## Task item
From the data below, set down exactly the lines between the one holding "Force on particle" and the one holding "v$_0$ and b$_0$", inclusive, and no others.
Data supplied Block Start
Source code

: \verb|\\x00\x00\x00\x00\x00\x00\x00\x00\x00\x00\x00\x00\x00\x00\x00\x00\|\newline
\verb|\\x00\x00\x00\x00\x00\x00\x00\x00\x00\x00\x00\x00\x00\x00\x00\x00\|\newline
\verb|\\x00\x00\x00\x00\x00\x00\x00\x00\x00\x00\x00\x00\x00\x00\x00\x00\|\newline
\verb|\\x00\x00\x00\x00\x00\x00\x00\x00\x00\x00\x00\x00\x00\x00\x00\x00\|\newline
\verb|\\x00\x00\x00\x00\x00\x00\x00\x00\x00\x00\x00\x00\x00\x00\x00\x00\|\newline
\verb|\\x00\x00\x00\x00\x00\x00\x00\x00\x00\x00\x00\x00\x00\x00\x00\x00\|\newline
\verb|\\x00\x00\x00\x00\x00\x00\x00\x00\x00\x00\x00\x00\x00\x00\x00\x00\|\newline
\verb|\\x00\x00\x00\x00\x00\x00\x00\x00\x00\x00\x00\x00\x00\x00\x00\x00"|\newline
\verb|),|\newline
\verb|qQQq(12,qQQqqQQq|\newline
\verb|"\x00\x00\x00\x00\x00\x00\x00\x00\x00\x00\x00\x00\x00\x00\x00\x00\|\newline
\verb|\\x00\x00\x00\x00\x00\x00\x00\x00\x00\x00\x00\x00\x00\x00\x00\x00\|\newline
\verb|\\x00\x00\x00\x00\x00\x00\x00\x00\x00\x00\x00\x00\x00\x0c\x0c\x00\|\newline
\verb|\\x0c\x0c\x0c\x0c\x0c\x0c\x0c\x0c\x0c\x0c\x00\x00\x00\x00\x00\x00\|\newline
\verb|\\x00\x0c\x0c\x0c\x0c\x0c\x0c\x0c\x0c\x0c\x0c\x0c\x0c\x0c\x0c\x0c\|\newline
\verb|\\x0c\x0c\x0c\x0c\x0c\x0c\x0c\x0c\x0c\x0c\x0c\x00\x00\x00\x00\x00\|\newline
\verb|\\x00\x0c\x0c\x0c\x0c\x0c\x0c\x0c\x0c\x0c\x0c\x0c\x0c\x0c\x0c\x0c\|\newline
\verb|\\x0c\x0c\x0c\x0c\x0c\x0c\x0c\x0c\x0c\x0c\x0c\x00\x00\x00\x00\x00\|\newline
Data supplied Block End
Data supplied Block Start
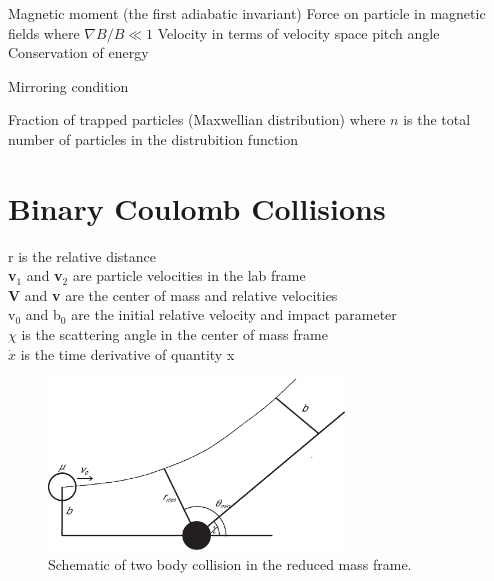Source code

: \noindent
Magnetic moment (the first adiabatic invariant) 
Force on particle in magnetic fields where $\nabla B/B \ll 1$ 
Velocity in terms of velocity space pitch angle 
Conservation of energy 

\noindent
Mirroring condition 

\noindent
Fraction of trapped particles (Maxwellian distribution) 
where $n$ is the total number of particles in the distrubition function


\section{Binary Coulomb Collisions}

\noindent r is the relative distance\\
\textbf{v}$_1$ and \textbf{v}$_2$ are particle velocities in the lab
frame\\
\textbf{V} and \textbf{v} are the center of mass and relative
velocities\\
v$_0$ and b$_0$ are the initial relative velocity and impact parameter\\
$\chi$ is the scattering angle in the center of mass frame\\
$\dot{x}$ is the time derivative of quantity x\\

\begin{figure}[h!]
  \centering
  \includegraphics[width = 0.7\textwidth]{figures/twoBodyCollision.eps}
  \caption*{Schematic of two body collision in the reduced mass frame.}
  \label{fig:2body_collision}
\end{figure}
Data supplied Block End
Data supplied Block Start
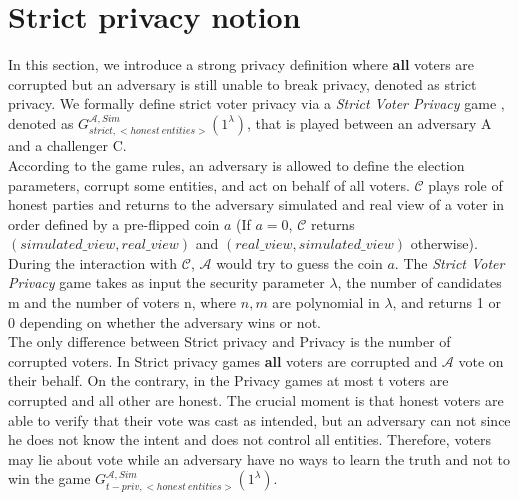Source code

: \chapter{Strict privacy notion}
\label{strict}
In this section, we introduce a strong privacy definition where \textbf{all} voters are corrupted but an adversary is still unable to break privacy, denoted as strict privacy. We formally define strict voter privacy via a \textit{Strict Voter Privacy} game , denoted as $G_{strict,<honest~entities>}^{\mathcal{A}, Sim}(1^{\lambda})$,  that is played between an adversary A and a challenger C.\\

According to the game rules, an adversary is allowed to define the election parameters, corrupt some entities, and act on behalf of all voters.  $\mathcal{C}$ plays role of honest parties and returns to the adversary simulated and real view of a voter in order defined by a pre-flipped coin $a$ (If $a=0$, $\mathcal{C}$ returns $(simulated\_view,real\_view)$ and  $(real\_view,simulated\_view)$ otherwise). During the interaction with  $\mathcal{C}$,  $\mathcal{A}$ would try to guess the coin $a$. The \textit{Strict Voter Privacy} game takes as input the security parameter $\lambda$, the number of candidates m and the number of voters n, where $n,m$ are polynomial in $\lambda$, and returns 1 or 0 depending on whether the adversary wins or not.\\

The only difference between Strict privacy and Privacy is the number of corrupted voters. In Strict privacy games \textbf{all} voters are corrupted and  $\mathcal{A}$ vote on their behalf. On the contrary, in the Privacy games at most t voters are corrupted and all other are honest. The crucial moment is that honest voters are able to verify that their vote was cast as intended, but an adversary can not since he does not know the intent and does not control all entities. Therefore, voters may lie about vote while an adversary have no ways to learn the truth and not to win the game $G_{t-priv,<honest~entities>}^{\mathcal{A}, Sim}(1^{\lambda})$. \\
Data supplied Block End
## Response to this task
Force on particle in magnetic fields where $\nabla B/B \ll 1$ 
Velocity in terms of velocity space pitch angle 
Conservation of energy 

\noindent
Mirroring condition 

\noindent
Fraction of trapped particles (Maxwellian distribution) 
where $n$ is the total number of particles in the distrubition function


\section{Binary Coulomb Collisions}

\noindent r is the relative distance\\
\textbf{v}$_1$ and \textbf{v}$_2$ are particle velocities in the lab
frame\\
\textbf{V} and \textbf{v} are the center of mass and relative
velocities\\
v$_0$ and b$_0$ are the initial relative velocity and impact parameter\\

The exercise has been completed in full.